Recommendations on how to improve care for women who have experienced complications from mesh procedures will be made in early autumn.
An expert group was announced by Health Secretary Jeane Freeman last month following a meeting with women who have suffered as a result of vaginal mesh implants.
The devices were banned across the UK last year due to safety concerns, with hundreds of Scottish women suffering chronic pain from the implants.
Ms Freeman has written to campaigners, MSPs and the Scottish Parliament’s Health and Sport Committee to set out details of the work to be carried out.

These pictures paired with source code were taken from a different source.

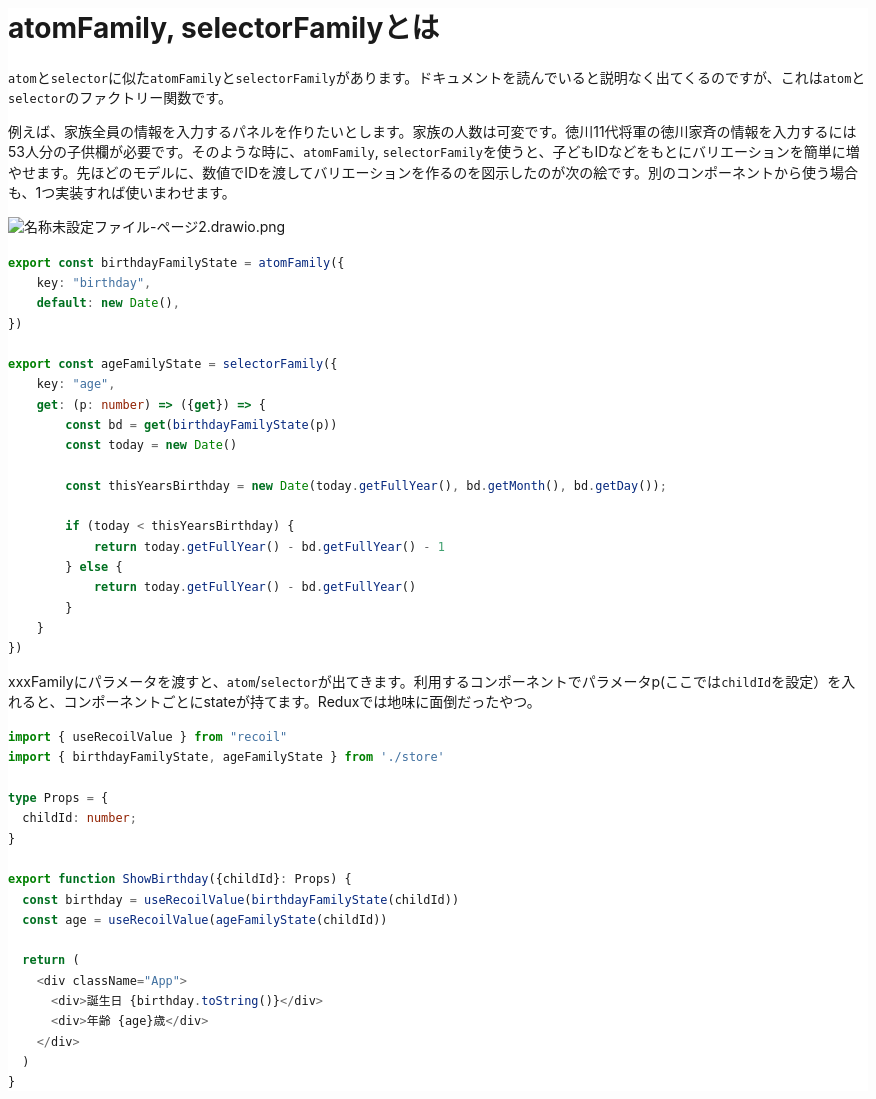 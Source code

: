 # atomFamily, selectorFamilyとは

`atom`と`selector`に似た`atomFamily`と`selectorFamily`があります。ドキュメントを読んでいると説明なく出てくるのですが、これは`atom`と`selector`のファクトリー関数です。

例えば、家族全員の情報を入力するパネルを作りたいとします。家族の人数は可変です。徳川11代将軍の徳川家斉の情報を入力するには53人分の子供欄が必要です。そのような時に、`atomFamily`, `selectorFamily`を使うと、子どもIDなどをもとにバリエーションを簡単に増やせます。先ほどのモデルに、数値でIDを渡してバリエーションを作るのを図示したのが次の絵です。別のコンポーネントから使う場合も、1つ実装すれば使いまわせます。

<img src="/images/20230215a/名称未設定ファイル-ページ2.drawio.png" alt="名称未設定ファイル-ページ2.drawio.png" width="681" height="261" loading="lazy">


```ts
export const birthdayFamilyState = atomFamily({
    key: "birthday",
    default: new Date(),
})

export const ageFamilyState = selectorFamily({
    key: "age",
    get: (p: number) => ({get}) => {
        const bd = get(birthdayFamilyState(p))
        const today = new Date()

        const thisYearsBirthday = new Date(today.getFullYear(), bd.getMonth(), bd.getDay());

        if (today < thisYearsBirthday) {
            return today.getFullYear() - bd.getFullYear() - 1
        } else {
            return today.getFullYear() - bd.getFullYear()
        }
    }
})
```

xxxFamilyにパラメータを渡すと、`atom`/`selector`が出てきます。利用するコンポーネントでパラメータp(ここでは`childId`を設定）を入れると、コンポーネントごとにstateが持てます。Reduxでは地味に面倒だったやつ。

```ts ShowBirthday.tsx
import { useRecoilValue } from "recoil"
import { birthdayFamilyState, ageFamilyState } from './store'

type Props = {
  childId: number;
}

export function ShowBirthday({childId}: Props) {
  const birthday = useRecoilValue(birthdayFamilyState(childId))
  const age = useRecoilValue(ageFamilyState(childId))

  return (
    <div className="App">
      <div>誕生日 {birthday.toString()}</div>
      <div>年齢 {age}歳</div>
    </div>
  )
}
```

The group, made up of senior clinical managers, medical directors and other key specialists, will hold its first meeting on Friday and is expected to submit its findings to health board chief executives in the early autumn.
To ensure the work takes into account the views of patients, a clinician will also be nominated to give their views.
In its remit, the group will examine the needs of patients and the course of care provided for those who suffer complications following vaginal mesh surgery.
It will also consider what additional steps could be taken to offer choice to women who want – and are clinically suitable for – removal of mesh.
Ms Freeman said: “Last September, I announced a complete halt to all transvaginal mesh procedures, which will only be lifted when a new Restricted Use Protocol has been developed and fully implemented.
“However, I am also determined that women who have had complications from procedures get the best possible care and support.
“I have now written to the women I met last month to set out some more details of the expert group that will take this work forward.
“It is important that the group takes the views of women into account and I expect them to report their findings to health board chief executives in autumn.”